Fiziksel Şiddet Nedeniyle Açılan Boşanma Davasında Maddi Tazminat, Manevi Tazminat Ve Yoksulluk Nafakası;
Boşanma davasında eşlerin kusur durumları tespit edilecektir. Buna göre; kusursuz, az kusurlu, ağır kusurlu, tam kusurlu ve eşit kusurlu olarak ayrım yapılacaktır. Kusursuz veya az kusurlu eşin, diğer eşten maddi tazminat, manevi tazminat ve yoksulluk nafakası alma hakkı bulunmaktadır. Müşterek çocuğun velayeti hususunda ise kusur durumları dikkate alınmayacak, müşterek çocuğun üstün yararı esas alınarak psikolojik ve fizyolojik olarak gelişimi açısından en uygun tarafa verilecektir.

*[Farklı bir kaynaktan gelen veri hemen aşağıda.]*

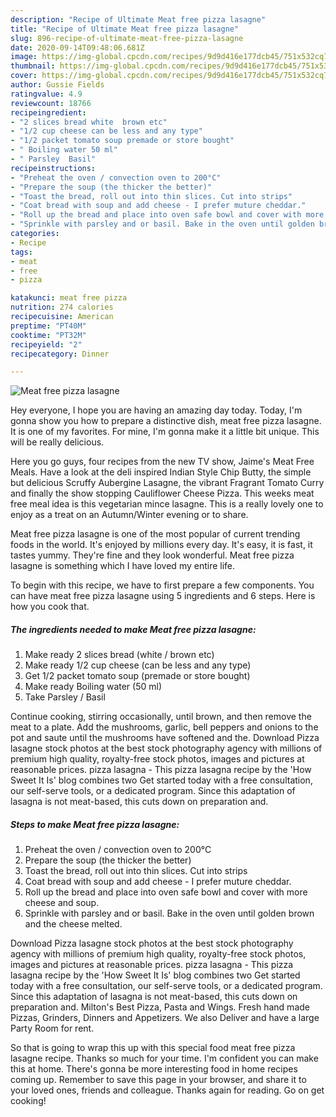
 ```yaml
---
description: "Recipe of Ultimate Meat free pizza lasagne"
title: "Recipe of Ultimate Meat free pizza lasagne"
slug: 896-recipe-of-ultimate-meat-free-pizza-lasagne
date: 2020-09-14T09:48:06.681Z
image: https://img-global.cpcdn.com/recipes/9d9d416e177dcb45/751x532cq70/meat-free-pizza-lasagne-recipe-main-photo.jpg
thumbnail: https://img-global.cpcdn.com/recipes/9d9d416e177dcb45/751x532cq70/meat-free-pizza-lasagne-recipe-main-photo.jpg
cover: https://img-global.cpcdn.com/recipes/9d9d416e177dcb45/751x532cq70/meat-free-pizza-lasagne-recipe-main-photo.jpg
author: Gussie Fields
ratingvalue: 4.9
reviewcount: 18766
recipeingredient:
- "2 slices bread white  brown etc"
- "1/2 cup cheese can be less and any type"
- "1/2 packet tomato soup premade or store bought"
- " Boiling water 50 ml"
- " Parsley  Basil"
recipeinstructions:
- "Preheat the oven / convection oven to 200°C"
- "Prepare the soup (the thicker the better)"
- "Toast the bread, roll out into thin slices. Cut into strips"
- "Coat bread with soup and add cheese - I prefer muture cheddar."
- "Roll up the bread and place into oven safe bowl and cover with more cheese and soup."
- "Sprinkle with parsley and or basil. Bake in the oven until golden brown and the cheese melted."
categories:
- Recipe
tags:
- meat
- free
- pizza

katakunci: meat free pizza 
nutrition: 274 calories
recipecuisine: American
preptime: "PT40M"
cooktime: "PT32M"
recipeyield: "2"
recipecategory: Dinner

---
```



![Meat free pizza lasagne](https://img-global.cpcdn.com/recipes/9d9d416e177dcb45/751x532cq70/meat-free-pizza-lasagne-recipe-main-photo.jpg)

Hey everyone, I hope you are having an amazing day today. Today, I'm gonna show you how to prepare a distinctive dish, meat free pizza lasagne. It is one of my favorites. For mine, I'm gonna make it a little bit unique. This will be really delicious.

Here you go guys, four recipes from the new TV show, Jaime&#39;s Meat Free Meals. Have a look at the deli inspired Indian Style Chip Butty, the simple but delicious Scruffy Aubergine Lasagne, the vibrant Fragrant Tomato Curry and finally the show stopping Cauliflower Cheese Pizza. This weeks meat free meal idea is this vegetarian mince lasagne. This is a really lovely one to enjoy as a treat on an Autumn/Winter evening or to share.

Meat free pizza lasagne is one of the most popular of current trending foods in the world. It's enjoyed by millions every day. It's easy, it is fast, it tastes yummy. They're fine and they look wonderful. Meat free pizza lasagne is something which I have loved my entire life.


To begin with this recipe, we have to first prepare a few components. You can have meat free pizza lasagne using 5 ingredients and 6 steps. Here is how you cook that.

<!--inarticleads1-->

##### The ingredients needed to make Meat free pizza lasagne:

1. Make ready 2 slices bread (white / brown etc)
1. Make ready 1/2 cup cheese (can be less and any type)
1. Get 1/2 packet tomato soup (premade or store bought)
1. Make ready  Boiling water (50 ml)
1. Take  Parsley / Basil


Continue cooking, stirring occasionally, until brown, and then remove the meat to a plate. Add the mushrooms, garlic, bell peppers and onions to the pot and saute until the mushrooms have softened and the. Download Pizza lasagne stock photos at the best stock photography agency with millions of premium high quality, royalty-free stock photos, images and pictures at reasonable prices. pizza lasagna - This pizza lasagna recipe by the &#39;How Sweet It Is&#39; blog combines two Get started today with a free consultation, our self-serve tools, or a dedicated program. Since this adaptation of lasagna is not meat-based, this cuts down on preparation and. 

<!--inarticleads2-->

##### Steps to make Meat free pizza lasagne:

1. Preheat the oven / convection oven to 200°C
1. Prepare the soup (the thicker the better)
1. Toast the bread, roll out into thin slices. Cut into strips
1. Coat bread with soup and add cheese - I prefer muture cheddar.
1. Roll up the bread and place into oven safe bowl and cover with more cheese and soup.
1. Sprinkle with parsley and or basil. Bake in the oven until golden brown and the cheese melted.


Download Pizza lasagne stock photos at the best stock photography agency with millions of premium high quality, royalty-free stock photos, images and pictures at reasonable prices. pizza lasagna - This pizza lasagna recipe by the &#39;How Sweet It Is&#39; blog combines two Get started today with a free consultation, our self-serve tools, or a dedicated program. Since this adaptation of lasagna is not meat-based, this cuts down on preparation and. Milton&#39;s Best Pizza, Pasta and Wings. Fresh hand made Pizzas, Grinders, Dinners and Appetizers. We also Deliver and have a large Party Room for rent. 

So that is going to wrap this up with this special food meat free pizza lasagne recipe. Thanks so much for your time. I'm confident you can make this at home. There's gonna be more interesting food in home recipes coming up. Remember to save this page in your browser, and share it to your loved ones, friends and colleague. Thanks again for reading. Go on get cooking!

Yargıtay, boşanmaya neden olaylarda şiddet uygulayan kocayı tam kusurlu olduğuna karar vermiştir. Buna göre; fiziksel şiddet nedeniyle açılan boşanma davalarında fiziksel şiddet olgusunun ispat edilmesi halinde şiddet mağduru eş lehine maddi tazminat, manevi tazminat ve şartların oluşmasıyla yoksulluk nafakasına hükmedilecektir. Maddi Tazminat, Manevi Tazminat ve Yoksulluk Nafakasının miktarında ise tarafların sosyal ve ekonomik durumu ile yaşanan olay veya olayların ağırlık derecesi esas alınacaktır.